As a result of an extensive review conducted by PSEA, the PSEA Pension Directors have determined that there was an unintentional oversight in communicating and applying cost options under the Plan related to your purchase of 12 years of past educational service that were credited in full to your final pension benefit calculation. As a result of this oversight, an overpayment situation exists in the benefit you are receiving associated with the 12 years of purchased service at the base cost that was charged to you as further described below.

Id. at 1.

         The letter cited Section 6.2(c) of the Plan, in explaining that, due to PSEA's “unintentional oversight”: “The cost of your 12 purchase service years was based on a partial salary level, however, your benefit associated with the years purchased included the fully compensated salary you received from PSEA.” Id. at 2. In other words, Crossey had purchased his service years at a low rate - in recognition of the fact that not all of his compensation had been paid to him by PSEA until he retired from the School District in November, 2013 - but was receiving benefits at the higher rate he would have received if all of his compensation had come from PSEA in 2011, at the time he became a PSEA employee.

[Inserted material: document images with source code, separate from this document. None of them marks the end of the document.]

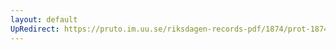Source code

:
 ```yaml
---
layout: default
UpRedirect: https://pruto.im.uu.se/riksdagen-records-pdf/1874/prot-1874--ak--516.pdf
---
```

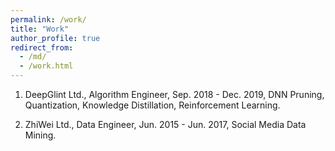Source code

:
 ```yaml
---
permalink: /work/
title: "Work"
author_profile: true
redirect_from: 
  - /md/
  - /work.html
---
```


1. DeepGlint Ltd., Algorithm Engineer, Sep. 2018 - Dec. 2019, DNN Pruning, Quantization, Knowledge Distillation, Reinforcement Learning.
    
2. ZhiWei Ltd., Data Engineer, Jun. 2015 - Jun. 2017, Social Media Data Mining.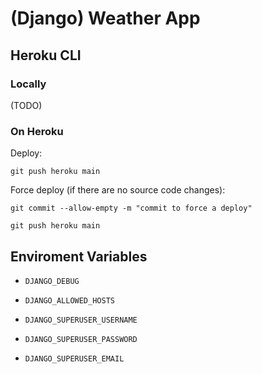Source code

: # (Django) Weather App #



## Heroku CLI ##

### Locally ###

(TODO)

### On Heroku ###

Deploy:

```
git push heroku main
```

Force deploy (if there are no source code changes):

```
git commit --allow-empty -m "commit to force a deploy"
```

```
git push heroku main
```



## Enviroment Variables ##

* `DJANGO_DEBUG`
* `DJANGO_ALLOWED_HOSTS`

* `DJANGO_SUPERUSER_USERNAME`
* `DJANGO_SUPERUSER_PASSWORD`
* `DJANGO_SUPERUSER_EMAIL`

         The letter continued: “The result is that you have not been charged enough to sustain your current benefit payment.” Id. It then set forth options for correcting the overpayment, which were essentially that he could (a) start receiving lower payments, with an additional reduction to pay back the overpayment; or (b) make an additional payment in order to bring his purchase price in line with the level of benefit he was receiving. (This latter choice could be accomplished in two ways, thus the reference to options 1, 2A and 2B, in the letter).

         According to the letter, the overpayment totaled $24, 836.30, as of May 14, 2018. Exhibit F at 2. That sum included the 3% interest which would be charged if repayment was made in a lump sum; if it was to be paid back over a period of time, interest at 6% would be added to the amount due. Id. The letter further stated that, if Crossey did not elect a ...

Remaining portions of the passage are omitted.